* **WORK INSTRUCTIONS**
In the entries below, go to the line containing "mercedes price prediction" and repeat it along with every later line, exactly.
#### RECORDS FOR THE TASK
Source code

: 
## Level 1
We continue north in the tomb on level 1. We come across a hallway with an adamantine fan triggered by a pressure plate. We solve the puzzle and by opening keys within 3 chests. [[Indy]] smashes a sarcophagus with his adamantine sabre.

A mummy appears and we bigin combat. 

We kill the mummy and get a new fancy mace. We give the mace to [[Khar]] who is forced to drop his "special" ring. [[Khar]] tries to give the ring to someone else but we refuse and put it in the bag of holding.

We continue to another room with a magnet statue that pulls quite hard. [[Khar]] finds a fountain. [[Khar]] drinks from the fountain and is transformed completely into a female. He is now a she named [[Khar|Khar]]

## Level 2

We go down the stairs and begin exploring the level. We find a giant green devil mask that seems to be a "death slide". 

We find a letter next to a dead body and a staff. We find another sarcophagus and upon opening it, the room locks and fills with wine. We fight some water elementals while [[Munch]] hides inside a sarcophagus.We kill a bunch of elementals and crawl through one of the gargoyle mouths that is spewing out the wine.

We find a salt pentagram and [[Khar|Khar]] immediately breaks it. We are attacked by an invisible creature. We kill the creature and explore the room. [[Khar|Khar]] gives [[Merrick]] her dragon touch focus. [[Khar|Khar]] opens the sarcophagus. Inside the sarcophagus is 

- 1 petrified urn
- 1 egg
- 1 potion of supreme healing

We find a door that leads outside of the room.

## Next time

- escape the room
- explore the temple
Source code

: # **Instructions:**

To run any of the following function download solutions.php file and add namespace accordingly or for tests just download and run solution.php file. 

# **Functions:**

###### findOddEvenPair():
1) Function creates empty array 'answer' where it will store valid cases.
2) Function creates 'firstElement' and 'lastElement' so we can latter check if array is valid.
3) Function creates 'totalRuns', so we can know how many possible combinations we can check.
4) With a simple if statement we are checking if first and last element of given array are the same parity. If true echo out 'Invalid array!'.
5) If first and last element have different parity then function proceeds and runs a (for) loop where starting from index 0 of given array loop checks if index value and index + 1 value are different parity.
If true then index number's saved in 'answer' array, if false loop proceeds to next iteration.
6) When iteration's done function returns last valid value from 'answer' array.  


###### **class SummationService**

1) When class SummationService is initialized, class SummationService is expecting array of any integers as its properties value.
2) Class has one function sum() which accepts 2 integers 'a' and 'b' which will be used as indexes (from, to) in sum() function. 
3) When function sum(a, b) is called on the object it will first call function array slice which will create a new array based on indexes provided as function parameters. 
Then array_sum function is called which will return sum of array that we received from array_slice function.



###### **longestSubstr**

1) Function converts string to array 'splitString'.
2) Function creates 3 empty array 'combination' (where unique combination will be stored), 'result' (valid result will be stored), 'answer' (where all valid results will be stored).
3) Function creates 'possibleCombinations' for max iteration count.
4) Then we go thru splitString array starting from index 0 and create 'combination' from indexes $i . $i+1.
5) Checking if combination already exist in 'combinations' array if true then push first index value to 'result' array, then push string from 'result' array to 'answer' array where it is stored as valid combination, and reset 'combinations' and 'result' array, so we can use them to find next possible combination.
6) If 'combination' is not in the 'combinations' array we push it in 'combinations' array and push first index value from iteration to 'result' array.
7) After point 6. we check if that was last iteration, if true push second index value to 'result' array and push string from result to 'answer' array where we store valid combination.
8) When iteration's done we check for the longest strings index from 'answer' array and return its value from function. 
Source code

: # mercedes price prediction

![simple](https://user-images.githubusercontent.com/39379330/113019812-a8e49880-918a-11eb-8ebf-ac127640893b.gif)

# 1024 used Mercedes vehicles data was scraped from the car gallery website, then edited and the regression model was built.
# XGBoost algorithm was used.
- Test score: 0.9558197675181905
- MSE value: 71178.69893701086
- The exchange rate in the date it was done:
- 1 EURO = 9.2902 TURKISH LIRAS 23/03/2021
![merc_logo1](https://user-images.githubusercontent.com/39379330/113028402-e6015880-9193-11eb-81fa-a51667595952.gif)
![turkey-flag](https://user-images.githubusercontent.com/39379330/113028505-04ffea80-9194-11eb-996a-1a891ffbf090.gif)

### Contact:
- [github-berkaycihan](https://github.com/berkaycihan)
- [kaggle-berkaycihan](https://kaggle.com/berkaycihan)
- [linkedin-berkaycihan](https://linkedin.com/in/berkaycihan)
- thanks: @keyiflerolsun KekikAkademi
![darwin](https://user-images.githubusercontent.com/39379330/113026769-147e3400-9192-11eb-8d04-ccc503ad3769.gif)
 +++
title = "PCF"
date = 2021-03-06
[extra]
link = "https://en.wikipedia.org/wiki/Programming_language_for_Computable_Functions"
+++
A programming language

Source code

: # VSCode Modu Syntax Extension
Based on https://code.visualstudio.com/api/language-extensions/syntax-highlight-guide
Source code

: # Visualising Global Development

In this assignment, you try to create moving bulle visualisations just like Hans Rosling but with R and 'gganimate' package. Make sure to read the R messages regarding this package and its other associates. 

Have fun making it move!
########
* **EXERCISE ANSWER**
: # mercedes price prediction

![simple](https://user-images.githubusercontent.com/39379330/113019812-a8e49880-918a-11eb-8ebf-ac127640893b.gif)

# 1024 used Mercedes vehicles data was scraped from the car gallery website, then edited and the regression model was built.
# XGBoost algorithm was used.
- Test score: 0.9558197675181905
- MSE value: 71178.69893701086
- The exchange rate in the date it was done:
- 1 EURO = 9.2902 TURKISH LIRAS 23/03/2021
![merc_logo1](https://user-images.githubusercontent.com/39379330/113028402-e6015880-9193-11eb-81fa-a51667595952.gif)
![turkey-flag](https://user-images.githubusercontent.com/39379330/113028505-04ffea80-9194-11eb-996a-1a891ffbf090.gif)

### Contact:
- [github-berkaycihan](https://github.com/berkaycihan)
- [kaggle-berkaycihan](https://kaggle.com/berkaycihan)
- [linkedin-berkaycihan](https://linkedin.com/in/berkaycihan)
- thanks: @keyiflerolsun KekikAkademi
![darwin](https://user-images.githubusercontent.com/39379330/113026769-147e3400-9192-11eb-8d04-ccc503ad3769.gif)
 +++
title = "PCF"
date = 2021-03-06
[extra]
link = "https://en.wikipedia.org/wiki/Programming_language_for_Computable_Functions"
+++
A programming language

Source code

: # VSCode Modu Syntax Extension
Based on https://code.visualstudio.com/api/language-extensions/syntax-highlight-guide
Source code

: # Visualising Global Development

In this assignment, you try to create moving bulle visualisations just like Hans Rosling but with R and 'gganimate' package. Make sure to read the R messages regarding this package and its other associates. 

Have fun making it move!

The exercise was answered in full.